• [TASK PROMPT]: Select from the records below every line that has the word "voxels" in it.

Extracted data entries
+ + + + + + +

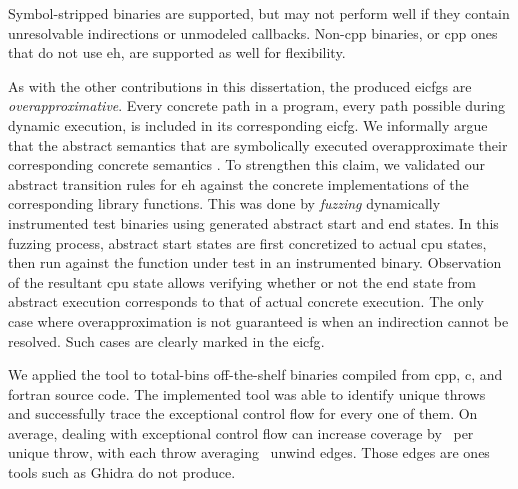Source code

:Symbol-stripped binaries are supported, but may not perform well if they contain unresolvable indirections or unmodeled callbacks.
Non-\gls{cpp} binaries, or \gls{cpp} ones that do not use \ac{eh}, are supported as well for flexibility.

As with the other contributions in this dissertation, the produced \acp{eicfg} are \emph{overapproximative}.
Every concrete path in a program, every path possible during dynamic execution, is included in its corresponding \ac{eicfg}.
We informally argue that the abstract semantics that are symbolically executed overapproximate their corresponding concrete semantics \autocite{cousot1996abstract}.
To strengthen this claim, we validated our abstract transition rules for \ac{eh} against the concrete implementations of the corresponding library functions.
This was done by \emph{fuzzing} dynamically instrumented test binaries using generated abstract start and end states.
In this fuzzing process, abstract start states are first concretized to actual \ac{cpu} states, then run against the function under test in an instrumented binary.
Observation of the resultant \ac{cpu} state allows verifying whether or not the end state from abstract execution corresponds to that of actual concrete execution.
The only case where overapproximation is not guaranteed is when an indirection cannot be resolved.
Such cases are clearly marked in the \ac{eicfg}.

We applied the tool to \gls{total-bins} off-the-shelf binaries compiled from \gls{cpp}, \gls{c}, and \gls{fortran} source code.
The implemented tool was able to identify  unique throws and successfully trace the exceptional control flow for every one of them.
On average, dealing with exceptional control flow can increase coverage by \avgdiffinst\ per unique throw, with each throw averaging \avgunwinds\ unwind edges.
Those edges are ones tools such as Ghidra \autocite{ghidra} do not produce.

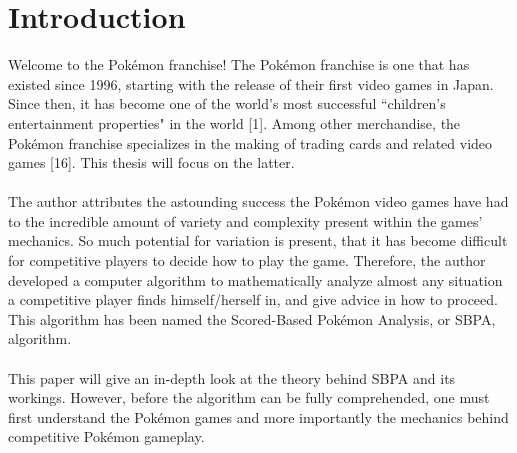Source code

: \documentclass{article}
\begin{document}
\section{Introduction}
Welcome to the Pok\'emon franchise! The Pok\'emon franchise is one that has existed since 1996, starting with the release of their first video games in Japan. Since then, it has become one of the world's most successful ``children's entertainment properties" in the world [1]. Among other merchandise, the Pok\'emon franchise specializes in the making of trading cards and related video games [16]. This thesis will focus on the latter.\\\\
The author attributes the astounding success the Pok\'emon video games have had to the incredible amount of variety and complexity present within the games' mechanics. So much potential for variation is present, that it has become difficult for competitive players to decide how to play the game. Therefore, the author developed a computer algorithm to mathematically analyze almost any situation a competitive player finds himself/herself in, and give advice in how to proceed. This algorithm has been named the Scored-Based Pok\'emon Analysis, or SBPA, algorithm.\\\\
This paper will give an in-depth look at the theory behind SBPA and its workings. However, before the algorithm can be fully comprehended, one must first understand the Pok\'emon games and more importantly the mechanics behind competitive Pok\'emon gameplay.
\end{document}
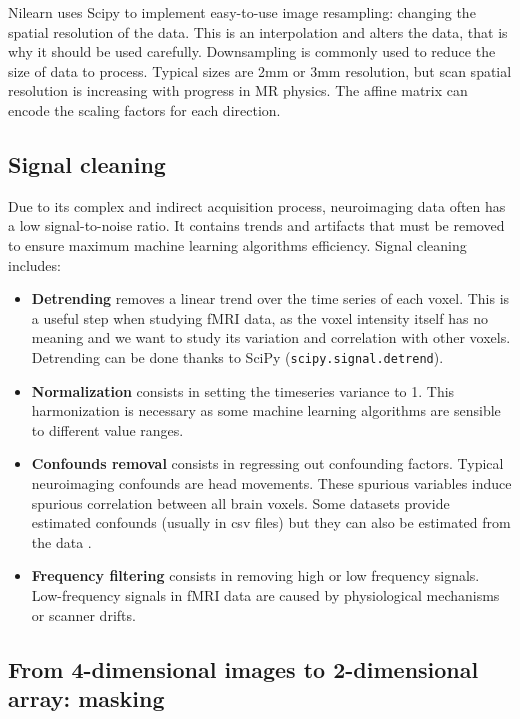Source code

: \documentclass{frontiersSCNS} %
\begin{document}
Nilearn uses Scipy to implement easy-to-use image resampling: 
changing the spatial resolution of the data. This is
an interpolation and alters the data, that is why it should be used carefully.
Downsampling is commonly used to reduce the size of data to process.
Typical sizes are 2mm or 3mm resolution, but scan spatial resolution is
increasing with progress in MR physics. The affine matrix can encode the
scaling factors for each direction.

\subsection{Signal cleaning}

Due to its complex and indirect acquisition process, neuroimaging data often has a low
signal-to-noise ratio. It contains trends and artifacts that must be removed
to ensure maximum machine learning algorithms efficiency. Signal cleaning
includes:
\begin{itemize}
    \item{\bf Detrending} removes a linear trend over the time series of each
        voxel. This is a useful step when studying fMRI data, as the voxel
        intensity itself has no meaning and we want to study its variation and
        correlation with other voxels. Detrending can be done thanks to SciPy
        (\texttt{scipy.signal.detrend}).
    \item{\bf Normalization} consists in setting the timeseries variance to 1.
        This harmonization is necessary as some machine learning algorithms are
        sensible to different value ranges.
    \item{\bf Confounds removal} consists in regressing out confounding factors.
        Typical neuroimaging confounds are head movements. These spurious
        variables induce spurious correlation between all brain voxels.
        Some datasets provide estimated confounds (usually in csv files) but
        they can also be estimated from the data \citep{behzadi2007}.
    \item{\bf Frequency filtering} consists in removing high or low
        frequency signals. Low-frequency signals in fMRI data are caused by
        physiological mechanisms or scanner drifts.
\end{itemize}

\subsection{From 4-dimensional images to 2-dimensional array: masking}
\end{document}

+ + + + + + +

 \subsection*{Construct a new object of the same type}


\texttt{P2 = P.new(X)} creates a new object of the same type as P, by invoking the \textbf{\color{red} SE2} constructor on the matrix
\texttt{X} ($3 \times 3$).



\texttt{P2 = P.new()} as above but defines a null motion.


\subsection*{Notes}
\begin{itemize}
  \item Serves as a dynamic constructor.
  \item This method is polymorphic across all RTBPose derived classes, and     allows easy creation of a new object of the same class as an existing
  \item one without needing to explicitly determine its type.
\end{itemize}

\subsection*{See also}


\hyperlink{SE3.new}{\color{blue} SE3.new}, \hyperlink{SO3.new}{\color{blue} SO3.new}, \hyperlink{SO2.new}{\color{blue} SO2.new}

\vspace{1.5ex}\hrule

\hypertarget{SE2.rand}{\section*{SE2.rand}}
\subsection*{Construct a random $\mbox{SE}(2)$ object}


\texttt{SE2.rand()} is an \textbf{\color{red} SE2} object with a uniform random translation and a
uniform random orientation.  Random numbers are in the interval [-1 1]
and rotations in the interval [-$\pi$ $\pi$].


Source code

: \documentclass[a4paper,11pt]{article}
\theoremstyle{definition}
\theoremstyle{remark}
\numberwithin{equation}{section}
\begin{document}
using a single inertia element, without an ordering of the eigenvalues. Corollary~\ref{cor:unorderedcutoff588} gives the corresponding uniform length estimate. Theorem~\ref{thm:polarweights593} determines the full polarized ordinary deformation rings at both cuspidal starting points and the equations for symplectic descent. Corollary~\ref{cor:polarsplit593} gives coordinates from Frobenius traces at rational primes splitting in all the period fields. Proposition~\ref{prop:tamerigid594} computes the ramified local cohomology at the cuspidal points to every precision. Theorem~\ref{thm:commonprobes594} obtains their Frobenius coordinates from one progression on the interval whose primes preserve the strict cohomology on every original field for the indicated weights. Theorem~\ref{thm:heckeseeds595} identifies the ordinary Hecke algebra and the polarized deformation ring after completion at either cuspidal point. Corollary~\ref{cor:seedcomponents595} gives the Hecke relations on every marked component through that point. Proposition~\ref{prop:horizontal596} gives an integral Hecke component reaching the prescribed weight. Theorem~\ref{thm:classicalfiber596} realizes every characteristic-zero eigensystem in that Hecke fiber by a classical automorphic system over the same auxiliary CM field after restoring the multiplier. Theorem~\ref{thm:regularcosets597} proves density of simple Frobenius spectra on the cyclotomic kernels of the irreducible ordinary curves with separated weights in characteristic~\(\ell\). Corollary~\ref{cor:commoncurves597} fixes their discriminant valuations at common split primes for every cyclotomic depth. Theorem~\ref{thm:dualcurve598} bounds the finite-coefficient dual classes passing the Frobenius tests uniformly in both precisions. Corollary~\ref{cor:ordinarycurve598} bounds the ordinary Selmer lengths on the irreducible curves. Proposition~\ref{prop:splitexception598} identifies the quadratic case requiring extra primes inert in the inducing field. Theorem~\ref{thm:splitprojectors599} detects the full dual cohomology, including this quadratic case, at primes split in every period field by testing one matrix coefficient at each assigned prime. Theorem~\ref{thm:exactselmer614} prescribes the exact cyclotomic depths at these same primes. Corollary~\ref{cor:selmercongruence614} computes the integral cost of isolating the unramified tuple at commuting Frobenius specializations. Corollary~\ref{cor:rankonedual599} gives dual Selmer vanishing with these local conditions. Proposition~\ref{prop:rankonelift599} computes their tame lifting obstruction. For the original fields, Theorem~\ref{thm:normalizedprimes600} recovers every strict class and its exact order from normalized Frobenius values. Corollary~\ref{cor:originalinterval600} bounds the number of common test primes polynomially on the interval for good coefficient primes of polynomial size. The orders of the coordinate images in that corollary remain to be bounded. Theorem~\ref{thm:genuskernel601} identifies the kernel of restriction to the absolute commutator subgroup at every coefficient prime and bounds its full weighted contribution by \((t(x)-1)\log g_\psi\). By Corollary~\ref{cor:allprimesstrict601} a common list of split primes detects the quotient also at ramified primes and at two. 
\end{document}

+ + + + + + +

• [YOUR SOLUTION]:
        correlation with other voxels. Detrending can be done thanks to SciPy
        variables induce spurious correlation between all brain voxels.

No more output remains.